'''
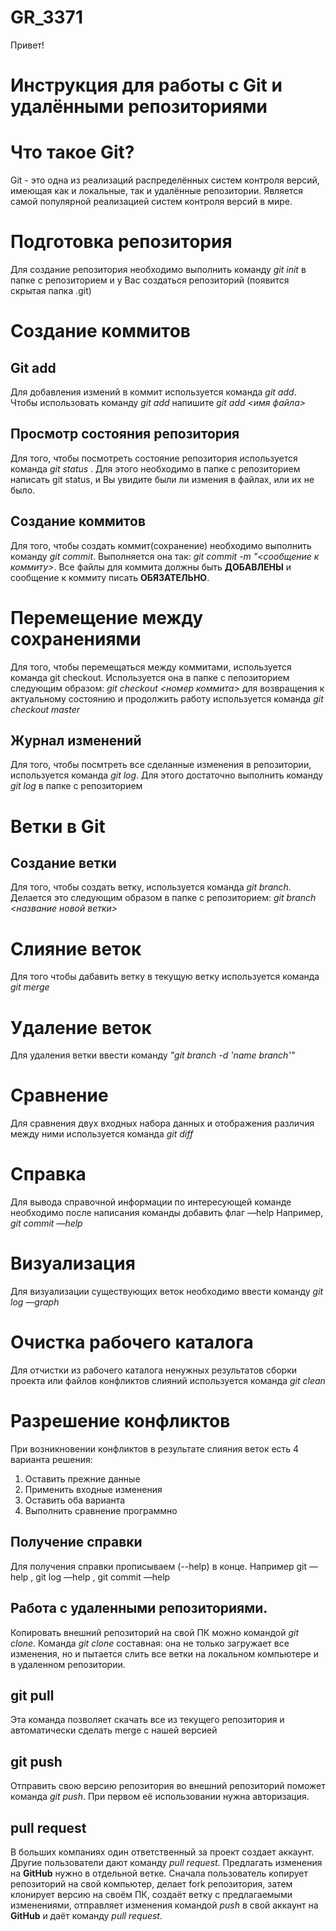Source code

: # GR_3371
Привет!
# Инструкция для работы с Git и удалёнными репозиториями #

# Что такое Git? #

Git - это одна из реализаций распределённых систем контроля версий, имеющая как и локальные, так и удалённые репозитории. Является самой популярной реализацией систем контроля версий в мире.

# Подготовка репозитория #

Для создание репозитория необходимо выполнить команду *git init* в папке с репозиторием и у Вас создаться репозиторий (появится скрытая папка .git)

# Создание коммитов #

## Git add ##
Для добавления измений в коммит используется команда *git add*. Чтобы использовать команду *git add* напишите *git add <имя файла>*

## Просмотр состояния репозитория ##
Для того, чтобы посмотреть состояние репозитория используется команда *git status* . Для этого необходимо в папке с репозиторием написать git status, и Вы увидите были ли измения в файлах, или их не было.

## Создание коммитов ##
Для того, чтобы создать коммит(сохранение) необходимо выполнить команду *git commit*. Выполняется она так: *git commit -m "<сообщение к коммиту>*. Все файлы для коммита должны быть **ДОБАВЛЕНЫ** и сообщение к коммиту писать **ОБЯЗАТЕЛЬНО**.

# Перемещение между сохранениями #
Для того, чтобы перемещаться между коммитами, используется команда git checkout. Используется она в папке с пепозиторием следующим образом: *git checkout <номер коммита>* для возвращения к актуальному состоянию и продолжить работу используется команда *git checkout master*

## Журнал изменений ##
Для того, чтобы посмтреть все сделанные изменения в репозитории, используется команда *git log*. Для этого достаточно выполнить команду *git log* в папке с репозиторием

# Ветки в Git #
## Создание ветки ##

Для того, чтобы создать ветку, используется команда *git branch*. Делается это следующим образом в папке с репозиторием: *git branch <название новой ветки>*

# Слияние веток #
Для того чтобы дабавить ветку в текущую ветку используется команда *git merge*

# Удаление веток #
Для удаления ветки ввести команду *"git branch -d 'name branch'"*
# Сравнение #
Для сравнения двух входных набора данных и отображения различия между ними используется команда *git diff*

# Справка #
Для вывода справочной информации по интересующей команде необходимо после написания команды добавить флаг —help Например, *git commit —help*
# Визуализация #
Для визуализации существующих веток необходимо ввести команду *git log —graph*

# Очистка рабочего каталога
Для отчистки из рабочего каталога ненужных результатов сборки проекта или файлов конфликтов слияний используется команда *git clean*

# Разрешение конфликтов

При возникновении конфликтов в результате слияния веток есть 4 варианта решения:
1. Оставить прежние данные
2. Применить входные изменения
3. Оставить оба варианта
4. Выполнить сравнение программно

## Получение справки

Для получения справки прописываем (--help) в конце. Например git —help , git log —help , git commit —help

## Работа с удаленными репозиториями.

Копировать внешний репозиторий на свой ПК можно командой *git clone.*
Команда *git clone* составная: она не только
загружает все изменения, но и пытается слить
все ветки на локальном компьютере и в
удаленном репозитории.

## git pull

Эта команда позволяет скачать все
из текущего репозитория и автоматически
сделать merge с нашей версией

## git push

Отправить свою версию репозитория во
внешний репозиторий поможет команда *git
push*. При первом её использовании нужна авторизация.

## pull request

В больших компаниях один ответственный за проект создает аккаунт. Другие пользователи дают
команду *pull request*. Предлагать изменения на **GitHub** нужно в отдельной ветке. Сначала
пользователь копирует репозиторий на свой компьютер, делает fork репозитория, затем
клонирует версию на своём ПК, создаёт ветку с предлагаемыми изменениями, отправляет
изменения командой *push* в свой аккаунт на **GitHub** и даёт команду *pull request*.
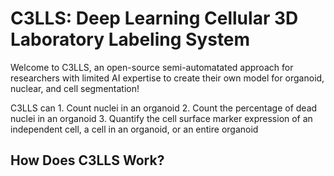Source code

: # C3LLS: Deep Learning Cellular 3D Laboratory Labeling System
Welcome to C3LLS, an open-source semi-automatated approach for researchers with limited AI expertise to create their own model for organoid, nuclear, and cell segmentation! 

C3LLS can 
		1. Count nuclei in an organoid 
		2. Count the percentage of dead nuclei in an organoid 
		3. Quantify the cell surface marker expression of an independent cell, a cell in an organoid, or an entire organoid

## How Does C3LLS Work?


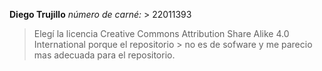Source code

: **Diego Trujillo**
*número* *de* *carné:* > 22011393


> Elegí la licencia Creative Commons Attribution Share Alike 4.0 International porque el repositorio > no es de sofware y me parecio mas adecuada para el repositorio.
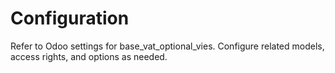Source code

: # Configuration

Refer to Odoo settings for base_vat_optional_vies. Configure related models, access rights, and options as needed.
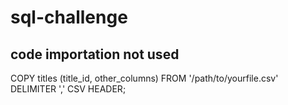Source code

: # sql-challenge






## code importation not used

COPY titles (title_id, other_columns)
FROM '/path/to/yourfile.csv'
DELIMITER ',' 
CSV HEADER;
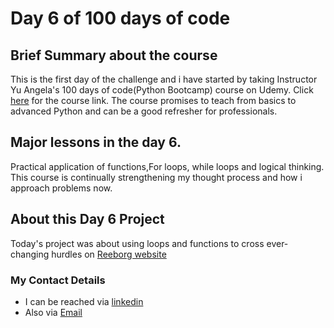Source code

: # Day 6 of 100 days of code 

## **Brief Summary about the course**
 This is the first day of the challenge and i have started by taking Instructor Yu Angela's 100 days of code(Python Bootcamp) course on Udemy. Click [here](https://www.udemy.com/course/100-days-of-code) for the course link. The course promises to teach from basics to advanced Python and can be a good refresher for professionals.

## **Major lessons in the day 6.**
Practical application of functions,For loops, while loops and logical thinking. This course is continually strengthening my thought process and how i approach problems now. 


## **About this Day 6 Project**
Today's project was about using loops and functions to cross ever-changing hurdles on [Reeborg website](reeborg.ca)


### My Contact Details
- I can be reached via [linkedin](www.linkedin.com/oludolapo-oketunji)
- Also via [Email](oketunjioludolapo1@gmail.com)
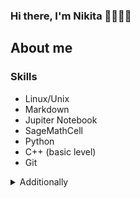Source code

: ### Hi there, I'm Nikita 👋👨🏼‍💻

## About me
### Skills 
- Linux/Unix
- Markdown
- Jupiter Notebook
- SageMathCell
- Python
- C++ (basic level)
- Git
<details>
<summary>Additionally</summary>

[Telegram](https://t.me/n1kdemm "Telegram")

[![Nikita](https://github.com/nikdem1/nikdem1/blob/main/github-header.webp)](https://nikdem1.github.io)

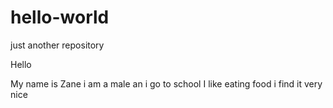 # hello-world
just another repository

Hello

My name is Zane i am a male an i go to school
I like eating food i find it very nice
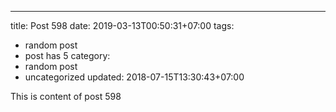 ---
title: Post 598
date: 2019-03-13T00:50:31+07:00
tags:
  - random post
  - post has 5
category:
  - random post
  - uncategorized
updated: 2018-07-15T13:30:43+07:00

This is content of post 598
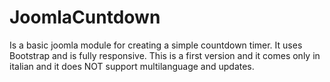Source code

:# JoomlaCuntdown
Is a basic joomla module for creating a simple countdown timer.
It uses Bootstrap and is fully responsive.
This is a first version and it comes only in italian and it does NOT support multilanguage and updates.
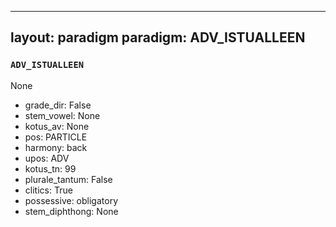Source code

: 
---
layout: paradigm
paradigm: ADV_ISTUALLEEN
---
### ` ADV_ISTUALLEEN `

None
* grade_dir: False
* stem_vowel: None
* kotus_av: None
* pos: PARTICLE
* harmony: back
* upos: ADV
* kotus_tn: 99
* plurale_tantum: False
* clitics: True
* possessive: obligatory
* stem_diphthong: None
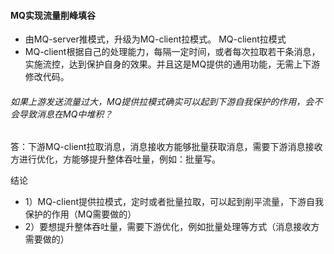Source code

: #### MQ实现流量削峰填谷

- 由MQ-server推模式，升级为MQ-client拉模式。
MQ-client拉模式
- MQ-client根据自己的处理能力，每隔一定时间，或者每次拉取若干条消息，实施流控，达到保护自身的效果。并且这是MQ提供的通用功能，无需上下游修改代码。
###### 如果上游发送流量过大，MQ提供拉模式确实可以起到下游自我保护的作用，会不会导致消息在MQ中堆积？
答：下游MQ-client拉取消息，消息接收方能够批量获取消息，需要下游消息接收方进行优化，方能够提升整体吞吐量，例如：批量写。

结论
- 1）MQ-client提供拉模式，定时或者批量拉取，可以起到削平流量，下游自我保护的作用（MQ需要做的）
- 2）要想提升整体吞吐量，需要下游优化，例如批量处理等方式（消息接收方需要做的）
'''
'''
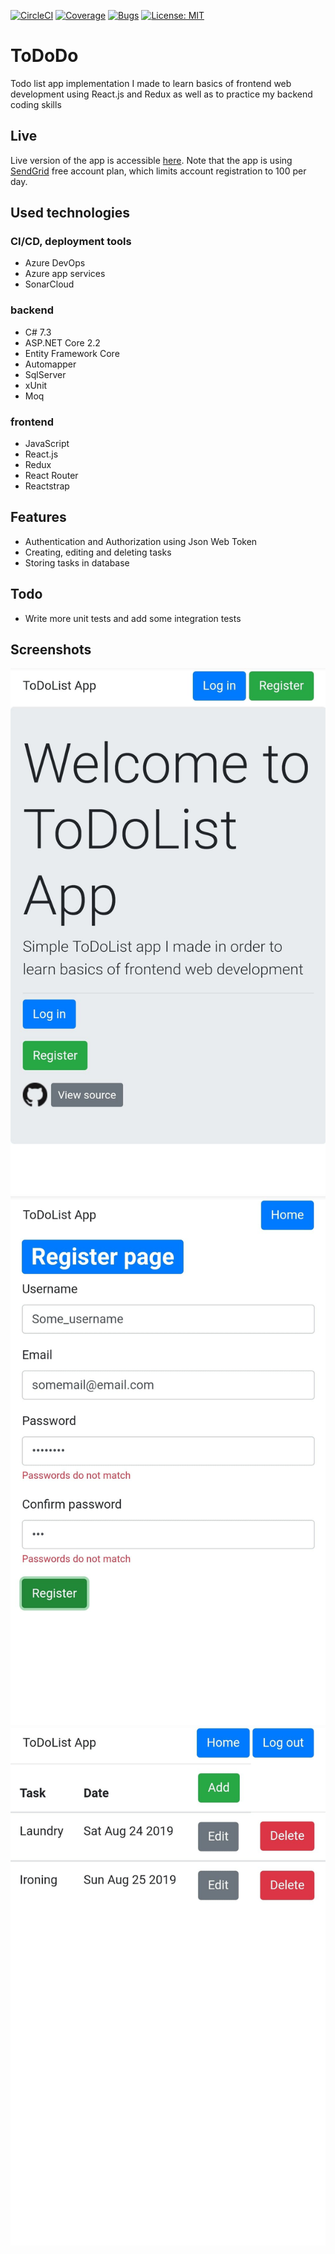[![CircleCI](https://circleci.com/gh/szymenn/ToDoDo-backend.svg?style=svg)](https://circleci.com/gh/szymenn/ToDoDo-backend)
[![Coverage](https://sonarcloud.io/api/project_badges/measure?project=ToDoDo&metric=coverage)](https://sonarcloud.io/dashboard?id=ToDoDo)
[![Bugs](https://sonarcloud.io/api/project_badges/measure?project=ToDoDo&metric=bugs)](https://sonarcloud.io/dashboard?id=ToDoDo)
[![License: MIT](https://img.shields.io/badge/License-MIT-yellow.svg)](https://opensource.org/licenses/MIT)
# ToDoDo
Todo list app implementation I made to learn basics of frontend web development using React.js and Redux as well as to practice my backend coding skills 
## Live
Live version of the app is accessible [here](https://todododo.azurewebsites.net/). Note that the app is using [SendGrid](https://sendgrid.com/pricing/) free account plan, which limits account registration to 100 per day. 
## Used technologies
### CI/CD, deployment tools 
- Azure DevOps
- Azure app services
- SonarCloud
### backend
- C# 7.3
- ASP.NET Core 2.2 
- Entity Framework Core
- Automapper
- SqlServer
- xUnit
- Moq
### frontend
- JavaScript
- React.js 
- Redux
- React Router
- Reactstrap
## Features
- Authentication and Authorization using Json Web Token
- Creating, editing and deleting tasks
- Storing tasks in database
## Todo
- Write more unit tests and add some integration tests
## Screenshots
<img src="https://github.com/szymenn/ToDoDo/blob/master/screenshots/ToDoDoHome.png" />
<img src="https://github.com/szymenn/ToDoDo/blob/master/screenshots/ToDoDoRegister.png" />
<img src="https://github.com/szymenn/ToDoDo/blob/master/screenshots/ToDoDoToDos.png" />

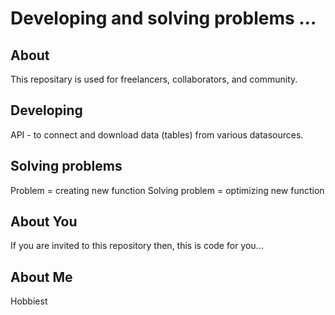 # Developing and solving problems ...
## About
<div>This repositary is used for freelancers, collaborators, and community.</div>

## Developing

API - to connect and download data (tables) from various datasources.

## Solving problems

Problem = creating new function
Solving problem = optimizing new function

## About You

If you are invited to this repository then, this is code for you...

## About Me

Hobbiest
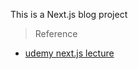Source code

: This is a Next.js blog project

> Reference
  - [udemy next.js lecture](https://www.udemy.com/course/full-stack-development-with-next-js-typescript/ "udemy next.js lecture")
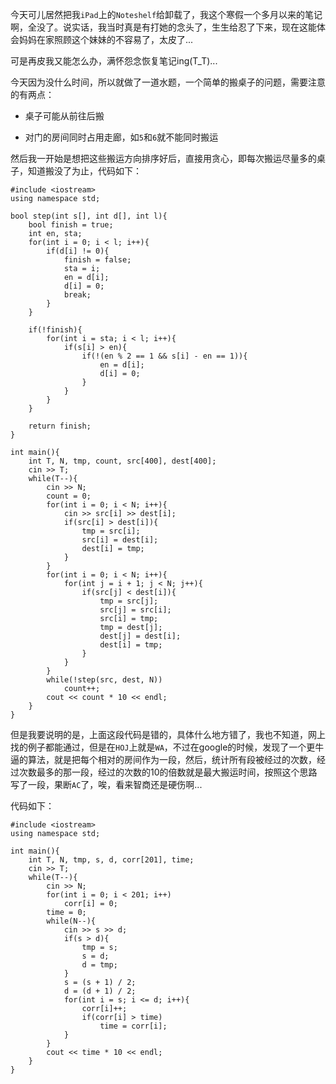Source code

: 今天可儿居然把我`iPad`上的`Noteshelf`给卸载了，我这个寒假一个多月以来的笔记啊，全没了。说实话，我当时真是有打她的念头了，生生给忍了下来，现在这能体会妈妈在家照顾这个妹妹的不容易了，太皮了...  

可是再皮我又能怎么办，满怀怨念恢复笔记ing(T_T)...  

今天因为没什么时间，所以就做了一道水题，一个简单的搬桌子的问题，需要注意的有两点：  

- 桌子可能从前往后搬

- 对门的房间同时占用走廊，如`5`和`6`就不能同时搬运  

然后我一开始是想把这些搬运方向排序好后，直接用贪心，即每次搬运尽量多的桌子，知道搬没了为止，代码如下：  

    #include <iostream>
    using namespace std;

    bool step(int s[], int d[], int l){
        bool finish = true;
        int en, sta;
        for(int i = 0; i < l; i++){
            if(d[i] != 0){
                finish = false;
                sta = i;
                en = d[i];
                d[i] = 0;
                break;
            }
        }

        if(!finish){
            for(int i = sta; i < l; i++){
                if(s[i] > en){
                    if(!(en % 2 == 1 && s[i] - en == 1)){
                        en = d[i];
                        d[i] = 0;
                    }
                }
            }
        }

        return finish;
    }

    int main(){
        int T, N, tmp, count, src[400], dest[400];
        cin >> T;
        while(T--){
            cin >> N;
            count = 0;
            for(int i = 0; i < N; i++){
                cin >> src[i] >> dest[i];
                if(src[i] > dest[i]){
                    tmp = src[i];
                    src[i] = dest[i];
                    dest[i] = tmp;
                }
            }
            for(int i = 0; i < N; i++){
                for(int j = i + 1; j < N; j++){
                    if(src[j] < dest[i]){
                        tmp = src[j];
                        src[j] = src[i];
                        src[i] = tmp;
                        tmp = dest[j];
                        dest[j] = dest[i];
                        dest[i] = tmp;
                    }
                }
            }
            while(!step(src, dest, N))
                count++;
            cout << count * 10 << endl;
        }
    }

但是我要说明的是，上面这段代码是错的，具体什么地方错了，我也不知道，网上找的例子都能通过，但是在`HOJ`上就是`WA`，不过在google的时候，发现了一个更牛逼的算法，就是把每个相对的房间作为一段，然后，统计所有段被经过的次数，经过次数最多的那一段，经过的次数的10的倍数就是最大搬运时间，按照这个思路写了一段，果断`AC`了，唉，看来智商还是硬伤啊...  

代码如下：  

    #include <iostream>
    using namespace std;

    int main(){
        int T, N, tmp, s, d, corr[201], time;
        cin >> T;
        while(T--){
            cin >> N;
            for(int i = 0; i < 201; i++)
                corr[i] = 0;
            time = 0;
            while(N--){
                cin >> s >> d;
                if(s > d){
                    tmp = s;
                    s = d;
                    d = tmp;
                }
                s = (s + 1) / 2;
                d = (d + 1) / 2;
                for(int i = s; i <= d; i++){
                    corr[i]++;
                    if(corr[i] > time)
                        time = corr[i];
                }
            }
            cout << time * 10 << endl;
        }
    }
'''
'''
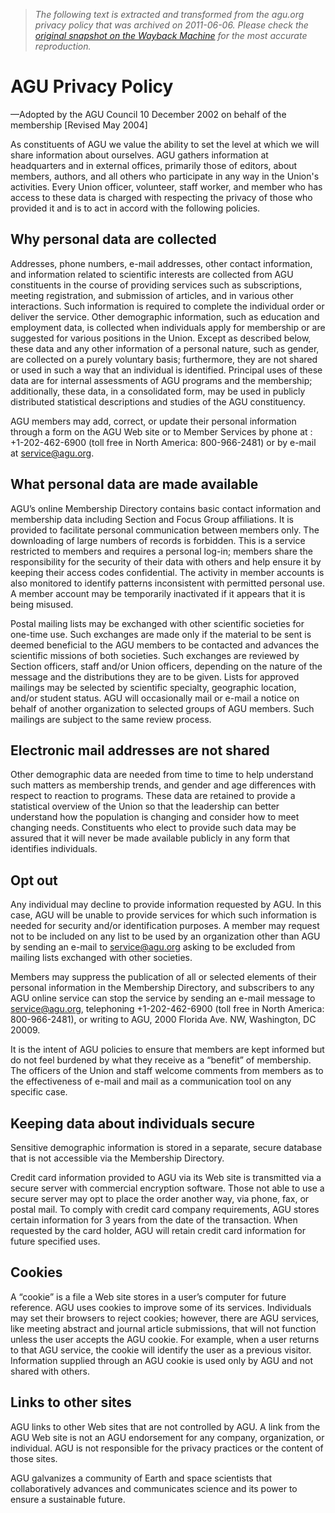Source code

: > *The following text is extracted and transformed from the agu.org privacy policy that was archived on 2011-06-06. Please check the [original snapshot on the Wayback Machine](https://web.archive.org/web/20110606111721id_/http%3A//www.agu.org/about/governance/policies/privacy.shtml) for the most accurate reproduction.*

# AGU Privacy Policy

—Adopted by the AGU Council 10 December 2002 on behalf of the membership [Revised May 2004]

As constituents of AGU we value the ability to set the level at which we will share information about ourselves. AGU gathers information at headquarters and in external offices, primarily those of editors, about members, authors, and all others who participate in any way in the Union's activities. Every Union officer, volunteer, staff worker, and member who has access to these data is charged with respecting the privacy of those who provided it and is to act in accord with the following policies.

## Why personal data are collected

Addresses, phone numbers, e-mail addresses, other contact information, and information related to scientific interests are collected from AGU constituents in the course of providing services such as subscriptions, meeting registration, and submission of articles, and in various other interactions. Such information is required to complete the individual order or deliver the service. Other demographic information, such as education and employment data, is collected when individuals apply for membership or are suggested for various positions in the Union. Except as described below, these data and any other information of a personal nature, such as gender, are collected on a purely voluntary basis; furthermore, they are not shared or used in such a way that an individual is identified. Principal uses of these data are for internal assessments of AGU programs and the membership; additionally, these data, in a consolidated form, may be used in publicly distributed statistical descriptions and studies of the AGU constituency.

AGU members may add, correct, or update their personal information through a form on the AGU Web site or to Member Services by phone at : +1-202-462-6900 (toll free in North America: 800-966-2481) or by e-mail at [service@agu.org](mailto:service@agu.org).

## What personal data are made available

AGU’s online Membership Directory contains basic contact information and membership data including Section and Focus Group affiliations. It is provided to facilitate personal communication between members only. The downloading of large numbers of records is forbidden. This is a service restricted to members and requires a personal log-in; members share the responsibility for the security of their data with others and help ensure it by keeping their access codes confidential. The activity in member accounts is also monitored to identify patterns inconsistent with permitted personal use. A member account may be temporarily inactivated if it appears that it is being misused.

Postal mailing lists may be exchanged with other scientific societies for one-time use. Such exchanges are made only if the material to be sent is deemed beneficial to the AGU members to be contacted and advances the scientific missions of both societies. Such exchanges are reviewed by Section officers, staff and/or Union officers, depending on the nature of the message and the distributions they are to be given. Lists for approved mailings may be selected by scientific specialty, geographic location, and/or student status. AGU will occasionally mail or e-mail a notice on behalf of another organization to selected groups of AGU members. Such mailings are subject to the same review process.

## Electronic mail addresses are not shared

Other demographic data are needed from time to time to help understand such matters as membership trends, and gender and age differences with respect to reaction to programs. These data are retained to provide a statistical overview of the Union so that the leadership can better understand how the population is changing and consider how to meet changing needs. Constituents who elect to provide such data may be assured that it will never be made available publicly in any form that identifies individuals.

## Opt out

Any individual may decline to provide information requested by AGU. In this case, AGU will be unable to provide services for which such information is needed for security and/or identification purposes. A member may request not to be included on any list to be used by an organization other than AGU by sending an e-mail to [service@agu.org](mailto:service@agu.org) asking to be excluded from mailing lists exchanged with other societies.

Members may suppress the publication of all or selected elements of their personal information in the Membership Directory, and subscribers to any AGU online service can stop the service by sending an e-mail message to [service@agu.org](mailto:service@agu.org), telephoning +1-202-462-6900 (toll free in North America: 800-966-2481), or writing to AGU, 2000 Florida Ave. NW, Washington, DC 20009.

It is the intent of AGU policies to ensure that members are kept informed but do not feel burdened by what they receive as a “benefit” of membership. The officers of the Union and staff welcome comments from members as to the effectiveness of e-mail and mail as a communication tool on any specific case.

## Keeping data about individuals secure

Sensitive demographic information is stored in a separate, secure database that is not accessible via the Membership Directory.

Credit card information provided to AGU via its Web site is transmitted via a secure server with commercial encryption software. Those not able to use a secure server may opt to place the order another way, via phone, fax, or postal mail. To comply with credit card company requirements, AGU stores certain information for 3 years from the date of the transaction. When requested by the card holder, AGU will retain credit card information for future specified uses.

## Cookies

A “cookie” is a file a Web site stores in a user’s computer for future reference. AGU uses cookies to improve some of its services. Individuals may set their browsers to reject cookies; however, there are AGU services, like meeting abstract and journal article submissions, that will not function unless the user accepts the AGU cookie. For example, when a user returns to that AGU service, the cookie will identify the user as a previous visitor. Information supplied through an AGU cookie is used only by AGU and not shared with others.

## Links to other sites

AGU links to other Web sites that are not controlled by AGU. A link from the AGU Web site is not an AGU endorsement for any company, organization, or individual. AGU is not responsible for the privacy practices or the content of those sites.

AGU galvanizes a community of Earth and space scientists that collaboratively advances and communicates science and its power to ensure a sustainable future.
'''
PROBLEM DESCRIPTION - In the records above, the lines containing the string "варианта" should be counted; give only the total.

WORKED SOLUTION - 2